> **TASK STATEMENT**:
Only the pictures should be left out; repeat the rest of the data exactly.

> **SUPPLIED ENTRIES**:

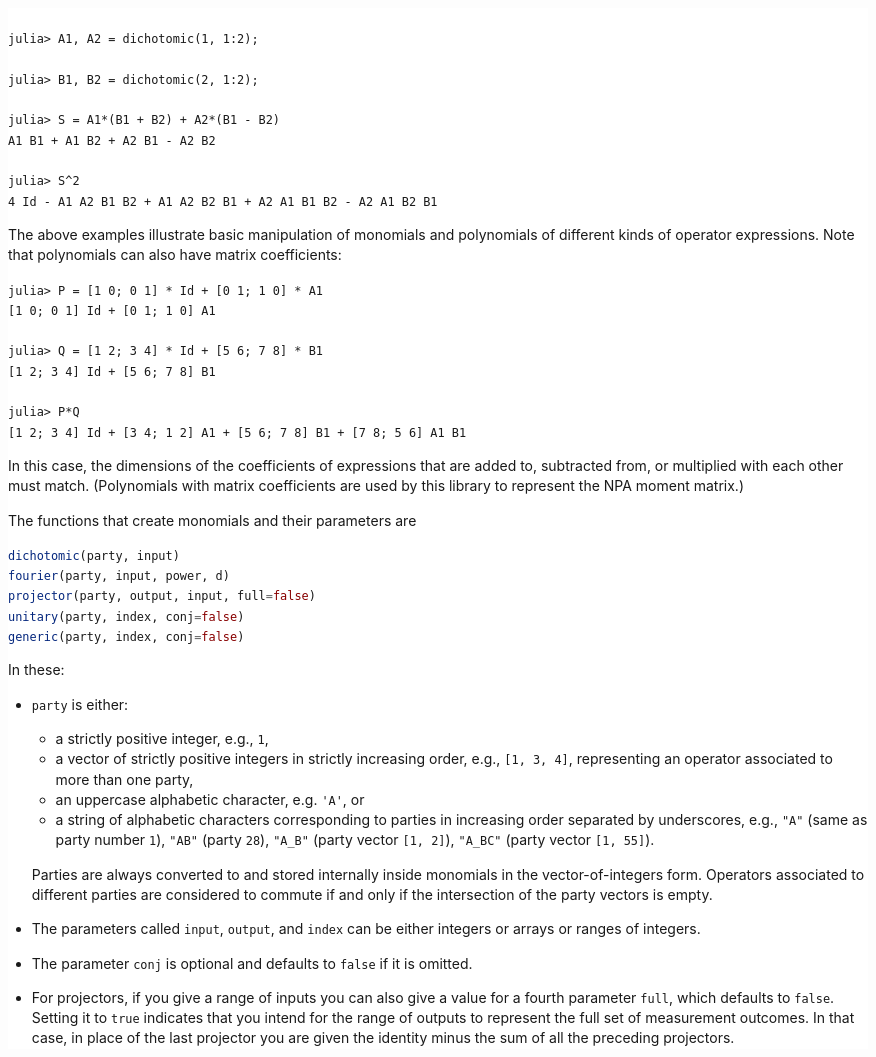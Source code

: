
 ```julia-repl

julia> A1, A2 = dichotomic(1, 1:2);

julia> B1, B2 = dichotomic(2, 1:2);

julia> S = A1*(B1 + B2) + A2*(B1 - B2)
A1 B1 + A1 B2 + A2 B1 - A2 B2

julia> S^2
4 Id - A1 A2 B1 B2 + A1 A2 B2 B1 + A2 A1 B1 B2 - A2 A1 B2 B1
```

The above examples illustrate basic manipulation of monomials and polynomials
of different kinds of operator expressions. Note that polynomials can also
have matrix coefficients:
```julia-repl
julia> P = [1 0; 0 1] * Id + [0 1; 1 0] * A1
[1 0; 0 1] Id + [0 1; 1 0] A1

julia> Q = [1 2; 3 4] * Id + [5 6; 7 8] * B1
[1 2; 3 4] Id + [5 6; 7 8] B1

julia> P*Q
[1 2; 3 4] Id + [3 4; 1 2] A1 + [5 6; 7 8] B1 + [7 8; 5 6] A1 B1
```
In this case, the dimensions of the coefficients of expressions that are
added to, subtracted from, or multiplied with each other must
match. (Polynomials with matrix coefficients are used by this library to
represent the NPA moment matrix.)

The functions that create monomials and their parameters are
```julia
dichotomic(party, input)
fourier(party, input, power, d)
projector(party, output, input, full=false)
unitary(party, index, conj=false)
generic(party, index, conj=false)
```
In these:
- `party` is either:
  - a strictly positive integer, e.g., `1`,
  - a vector of strictly positive integers in strictly increasing order,
    e.g., `[1, 3, 4]`, representing an operator associated to more than one
    party,
  - an uppercase alphabetic character, e.g. `'A'`, or
  - a string of alphabetic characters corresponding to parties in increasing
    order separated by underscores, e.g., `"A"` (same as party number `1`),
    `"AB"` (party `28`), `"A_B"` (party vector `[1, 2]`), `"A_BC"` (party
    vector `[1, 55]`).

  Parties are always converted to and stored internally inside monomials in
  the vector-of-integers form. Operators associated to different parties are
  considered to commute if and only if the intersection of the party vectors
  is empty.
- The parameters called `input`, `output`, and `index` can be either integers
  or arrays or ranges of integers.
- The parameter `conj` is optional and defaults to `false` if it is omitted.
- For projectors, if you give a range of inputs you can also give a value for
  a fourth parameter `full`, which defaults to `false`. Setting it to `true`
  indicates that you intend for the range of outputs to represent the full
  set of measurement outcomes. In that case, in place of the last projector
  you are given the identity minus the sum of all the preceding projectors.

> **WRITTEN SOLUTION**:
Source code

:
 ```julia-repl

julia> A1, A2 = dichotomic(1, 1:2);

julia> B1, B2 = dichotomic(2, 1:2);

julia> S = A1*(B1 + B2) + A2*(B1 - B2)
A1 B1 + A1 B2 + A2 B1 - A2 B2

julia> S^2
4 Id - A1 A2 B1 B2 + A1 A2 B2 B1 + A2 A1 B1 B2 - A2 A1 B2 B1
```

The above examples illustrate basic manipulation of monomials and polynomials
of different kinds of operator expressions. Note that polynomials can also
have matrix coefficients:
```julia-repl
julia> P = [1 0; 0 1] * Id + [0 1; 1 0] * A1
[1 0; 0 1] Id + [0 1; 1 0] A1

julia> Q = [1 2; 3 4] * Id + [5 6; 7 8] * B1
[1 2; 3 4] Id + [5 6; 7 8] B1

julia> P*Q
[1 2; 3 4] Id + [3 4; 1 2] A1 + [5 6; 7 8] B1 + [7 8; 5 6] A1 B1
```
In this case, the dimensions of the coefficients of expressions that are
added to, subtracted from, or multiplied with each other must
match. (Polynomials with matrix coefficients are used by this library to
represent the NPA moment matrix.)

The functions that create monomials and their parameters are
```julia
dichotomic(party, input)
fourier(party, input, power, d)
projector(party, output, input, full=false)
unitary(party, index, conj=false)
generic(party, index, conj=false)
```
In these:
- `party` is either:
  - a strictly positive integer, e.g., `1`,
  - a vector of strictly positive integers in strictly increasing order,
    e.g., `[1, 3, 4]`, representing an operator associated to more than one
    party,
  - an uppercase alphabetic character, e.g. `'A'`, or
  - a string of alphabetic characters corresponding to parties in increasing
    order separated by underscores, e.g., `"A"` (same as party number `1`),
    `"AB"` (party `28`), `"A_B"` (party vector `[1, 2]`), `"A_BC"` (party
    vector `[1, 55]`).

  Parties are always converted to and stored internally inside monomials in
  the vector-of-integers form. Operators associated to different parties are
  considered to commute if and only if the intersection of the party vectors
  is empty.
- The parameters called `input`, `output`, and `index` can be either integers
  or arrays or ranges of integers.
- The parameter `conj` is optional and defaults to `false` if it is omitted.
- For projectors, if you give a range of inputs you can also give a value for
  a fourth parameter `full`, which defaults to `false`. Setting it to `true`
  indicates that you intend for the range of outputs to represent the full
  set of measurement outcomes. In that case, in place of the last projector
  you are given the identity minus the sum of all the preceding projectors.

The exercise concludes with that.